## What you have to do
Retype, word for word, every line of the records below starting at the one that contains "https://twitter.com/kk\_hirono/status/1212306245199073280" and ending at the one that contains "https://twitter.com/kk\_hirono/status/1220986037524000768"; include both of those lines and nothing more.

## Data supplied

"""

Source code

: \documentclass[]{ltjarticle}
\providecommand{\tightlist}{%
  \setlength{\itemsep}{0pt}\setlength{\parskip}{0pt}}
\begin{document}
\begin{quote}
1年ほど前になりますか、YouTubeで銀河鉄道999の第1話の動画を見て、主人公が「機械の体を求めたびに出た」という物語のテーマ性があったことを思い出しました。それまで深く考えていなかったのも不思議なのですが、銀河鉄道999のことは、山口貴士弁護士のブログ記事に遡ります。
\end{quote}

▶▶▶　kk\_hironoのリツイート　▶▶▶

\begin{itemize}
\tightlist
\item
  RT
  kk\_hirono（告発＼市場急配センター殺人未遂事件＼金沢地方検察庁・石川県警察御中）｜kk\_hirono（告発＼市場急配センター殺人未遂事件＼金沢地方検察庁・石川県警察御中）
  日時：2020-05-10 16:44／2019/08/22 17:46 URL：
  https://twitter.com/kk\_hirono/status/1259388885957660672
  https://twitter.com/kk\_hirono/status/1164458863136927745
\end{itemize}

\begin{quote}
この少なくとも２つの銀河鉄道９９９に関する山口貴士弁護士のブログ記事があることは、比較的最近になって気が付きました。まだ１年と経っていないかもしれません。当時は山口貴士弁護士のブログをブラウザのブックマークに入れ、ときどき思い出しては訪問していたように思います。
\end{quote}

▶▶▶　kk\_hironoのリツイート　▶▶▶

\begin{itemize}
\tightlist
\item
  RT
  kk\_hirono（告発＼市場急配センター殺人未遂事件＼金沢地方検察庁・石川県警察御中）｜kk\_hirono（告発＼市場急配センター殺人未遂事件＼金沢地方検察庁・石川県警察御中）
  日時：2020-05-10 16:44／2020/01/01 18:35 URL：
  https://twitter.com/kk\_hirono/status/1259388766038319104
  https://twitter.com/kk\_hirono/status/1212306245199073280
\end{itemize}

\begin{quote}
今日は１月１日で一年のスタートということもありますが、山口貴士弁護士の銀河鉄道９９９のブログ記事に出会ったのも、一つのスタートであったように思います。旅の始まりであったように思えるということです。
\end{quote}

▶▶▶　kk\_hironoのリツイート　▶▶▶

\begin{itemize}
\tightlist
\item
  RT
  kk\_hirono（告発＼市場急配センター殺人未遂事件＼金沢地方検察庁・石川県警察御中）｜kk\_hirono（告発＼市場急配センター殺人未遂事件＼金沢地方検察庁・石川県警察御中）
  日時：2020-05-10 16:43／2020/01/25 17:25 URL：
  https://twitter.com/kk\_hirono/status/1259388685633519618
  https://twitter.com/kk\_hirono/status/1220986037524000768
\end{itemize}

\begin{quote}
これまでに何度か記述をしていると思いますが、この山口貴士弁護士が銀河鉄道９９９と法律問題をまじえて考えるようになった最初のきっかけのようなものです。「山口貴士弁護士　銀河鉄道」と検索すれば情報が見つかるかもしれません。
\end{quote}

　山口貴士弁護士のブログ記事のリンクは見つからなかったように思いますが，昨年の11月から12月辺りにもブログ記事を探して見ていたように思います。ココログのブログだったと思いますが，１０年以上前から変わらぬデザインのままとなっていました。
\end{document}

"""

## Output of the task
  https://twitter.com/kk\_hirono/status/1212306245199073280
\end{itemize}

\begin{quote}
今日は１月１日で一年のスタートということもありますが、山口貴士弁護士の銀河鉄道９９９のブログ記事に出会ったのも、一つのスタートであったように思います。旅の始まりであったように思えるということです。
\end{quote}

▶▶▶　kk\_hironoのリツイート　▶▶▶

\begin{itemize}
\tightlist
\item
  RT
  kk\_hirono（告発＼市場急配センター殺人未遂事件＼金沢地方検察庁・石川県警察御中）｜kk\_hirono（告発＼市場急配センター殺人未遂事件＼金沢地方検察庁・石川県警察御中）
  日時：2020-05-10 16:43／2020/01/25 17:25 URL：
  https://twitter.com/kk\_hirono/status/1259388685633519618
  https://twitter.com/kk\_hirono/status/1220986037524000768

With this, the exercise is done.